▶ _EXTRACTED MATERIAL_
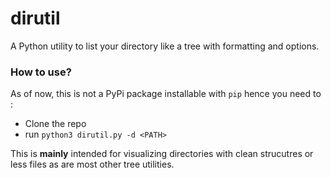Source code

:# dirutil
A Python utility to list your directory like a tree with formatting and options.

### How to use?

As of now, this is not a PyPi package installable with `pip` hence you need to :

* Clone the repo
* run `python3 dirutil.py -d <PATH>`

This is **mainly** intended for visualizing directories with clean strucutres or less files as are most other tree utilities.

==

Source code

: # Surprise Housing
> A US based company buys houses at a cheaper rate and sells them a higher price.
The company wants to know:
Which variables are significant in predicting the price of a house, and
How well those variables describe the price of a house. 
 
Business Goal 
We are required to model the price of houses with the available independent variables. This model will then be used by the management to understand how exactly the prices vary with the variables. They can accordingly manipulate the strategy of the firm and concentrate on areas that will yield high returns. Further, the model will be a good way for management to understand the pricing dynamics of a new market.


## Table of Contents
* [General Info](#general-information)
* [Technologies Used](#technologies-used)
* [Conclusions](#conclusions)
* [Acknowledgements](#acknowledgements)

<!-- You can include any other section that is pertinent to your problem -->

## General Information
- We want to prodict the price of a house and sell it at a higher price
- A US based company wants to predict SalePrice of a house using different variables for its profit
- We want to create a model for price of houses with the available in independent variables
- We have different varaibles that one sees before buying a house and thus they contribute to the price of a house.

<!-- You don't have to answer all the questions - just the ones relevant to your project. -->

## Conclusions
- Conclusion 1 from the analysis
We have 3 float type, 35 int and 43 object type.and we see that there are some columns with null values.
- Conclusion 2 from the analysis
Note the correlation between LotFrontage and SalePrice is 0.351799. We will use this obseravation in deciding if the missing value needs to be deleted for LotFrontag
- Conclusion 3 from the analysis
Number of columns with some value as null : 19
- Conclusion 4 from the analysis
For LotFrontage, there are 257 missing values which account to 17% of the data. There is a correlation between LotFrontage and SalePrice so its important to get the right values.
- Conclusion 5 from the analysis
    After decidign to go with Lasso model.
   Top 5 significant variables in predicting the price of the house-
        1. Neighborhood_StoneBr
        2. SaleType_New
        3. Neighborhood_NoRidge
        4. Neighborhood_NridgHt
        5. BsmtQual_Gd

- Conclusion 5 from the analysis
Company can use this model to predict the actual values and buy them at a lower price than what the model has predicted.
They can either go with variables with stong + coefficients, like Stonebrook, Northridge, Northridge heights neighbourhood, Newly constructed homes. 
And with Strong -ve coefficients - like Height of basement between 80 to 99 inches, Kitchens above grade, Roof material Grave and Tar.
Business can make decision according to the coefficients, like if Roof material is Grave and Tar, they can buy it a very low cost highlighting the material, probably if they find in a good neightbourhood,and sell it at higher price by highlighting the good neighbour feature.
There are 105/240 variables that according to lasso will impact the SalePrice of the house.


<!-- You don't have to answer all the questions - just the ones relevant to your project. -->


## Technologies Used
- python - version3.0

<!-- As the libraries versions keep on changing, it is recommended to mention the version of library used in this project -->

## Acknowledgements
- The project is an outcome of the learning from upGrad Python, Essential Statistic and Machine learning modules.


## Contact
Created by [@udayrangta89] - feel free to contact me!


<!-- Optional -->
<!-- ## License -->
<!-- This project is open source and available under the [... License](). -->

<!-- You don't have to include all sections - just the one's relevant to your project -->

▶ _TASK STATEMENT_
Where the word "wants" occurs in a line of the records, copy that line.

▶ _RESPONSE_
The company wants to know:
- A US based company wants to predict SalePrice of a house using different variables for its profit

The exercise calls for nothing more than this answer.